▸ Provided data
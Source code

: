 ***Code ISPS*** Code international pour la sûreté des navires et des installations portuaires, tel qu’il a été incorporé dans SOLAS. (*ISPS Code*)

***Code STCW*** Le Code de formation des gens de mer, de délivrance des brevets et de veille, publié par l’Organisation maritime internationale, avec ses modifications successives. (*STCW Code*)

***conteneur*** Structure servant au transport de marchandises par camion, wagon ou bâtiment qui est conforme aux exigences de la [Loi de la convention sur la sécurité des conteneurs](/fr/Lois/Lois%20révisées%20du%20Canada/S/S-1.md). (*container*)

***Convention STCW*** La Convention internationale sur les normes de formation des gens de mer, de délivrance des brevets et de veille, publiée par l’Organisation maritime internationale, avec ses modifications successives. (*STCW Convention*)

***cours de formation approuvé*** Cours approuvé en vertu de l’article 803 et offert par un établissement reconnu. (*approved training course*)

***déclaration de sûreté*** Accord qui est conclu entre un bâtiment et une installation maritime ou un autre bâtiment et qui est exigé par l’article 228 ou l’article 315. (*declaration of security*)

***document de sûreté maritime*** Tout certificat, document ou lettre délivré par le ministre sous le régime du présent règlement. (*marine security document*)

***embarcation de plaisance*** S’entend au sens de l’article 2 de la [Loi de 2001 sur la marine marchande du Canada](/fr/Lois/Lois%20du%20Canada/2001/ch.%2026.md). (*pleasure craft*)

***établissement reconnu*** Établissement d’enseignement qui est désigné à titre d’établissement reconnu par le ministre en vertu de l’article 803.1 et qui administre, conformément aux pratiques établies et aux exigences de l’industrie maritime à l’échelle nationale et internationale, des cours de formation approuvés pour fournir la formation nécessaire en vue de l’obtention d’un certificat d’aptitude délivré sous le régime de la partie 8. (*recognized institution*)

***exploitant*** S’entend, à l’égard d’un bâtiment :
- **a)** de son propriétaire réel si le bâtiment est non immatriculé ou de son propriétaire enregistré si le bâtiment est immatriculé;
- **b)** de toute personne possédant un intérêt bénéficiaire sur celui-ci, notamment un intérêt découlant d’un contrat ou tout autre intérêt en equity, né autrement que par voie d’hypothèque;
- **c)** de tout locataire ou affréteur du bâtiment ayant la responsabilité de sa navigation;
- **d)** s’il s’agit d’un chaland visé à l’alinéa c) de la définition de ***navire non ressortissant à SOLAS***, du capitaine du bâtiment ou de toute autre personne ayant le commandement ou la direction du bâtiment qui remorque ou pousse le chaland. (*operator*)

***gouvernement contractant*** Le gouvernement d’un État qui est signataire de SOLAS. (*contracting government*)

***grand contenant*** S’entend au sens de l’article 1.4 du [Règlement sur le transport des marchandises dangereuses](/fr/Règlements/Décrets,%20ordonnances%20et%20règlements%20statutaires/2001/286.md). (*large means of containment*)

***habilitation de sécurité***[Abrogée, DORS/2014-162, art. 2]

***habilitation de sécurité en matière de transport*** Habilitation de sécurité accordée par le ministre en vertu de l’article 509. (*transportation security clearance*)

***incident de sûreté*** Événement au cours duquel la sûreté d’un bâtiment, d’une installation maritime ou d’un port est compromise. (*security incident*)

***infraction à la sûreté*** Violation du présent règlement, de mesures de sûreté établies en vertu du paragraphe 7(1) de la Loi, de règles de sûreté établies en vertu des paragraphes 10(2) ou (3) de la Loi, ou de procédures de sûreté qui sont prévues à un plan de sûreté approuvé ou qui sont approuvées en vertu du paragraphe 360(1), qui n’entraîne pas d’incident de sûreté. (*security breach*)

▸ Problem to work on
Whenever the word "sous" appears in a line of the listing, report that line.

▸ Written reply
***document de sûreté maritime*** Tout certificat, document ou lettre délivré par le ministre sous le régime du présent règlement. (*marine security document*)
***établissement reconnu*** Établissement d’enseignement qui est désigné à titre d’établissement reconnu par le ministre en vertu de l’article 803.1 et qui administre, conformément aux pratiques établies et aux exigences de l’industrie maritime à l’échelle nationale et internationale, des cours de formation approuvés pour fournir la formation nécessaire en vue de l’obtention d’un certificat d’aptitude délivré sous le régime de la partie 8. (*recognized institution*)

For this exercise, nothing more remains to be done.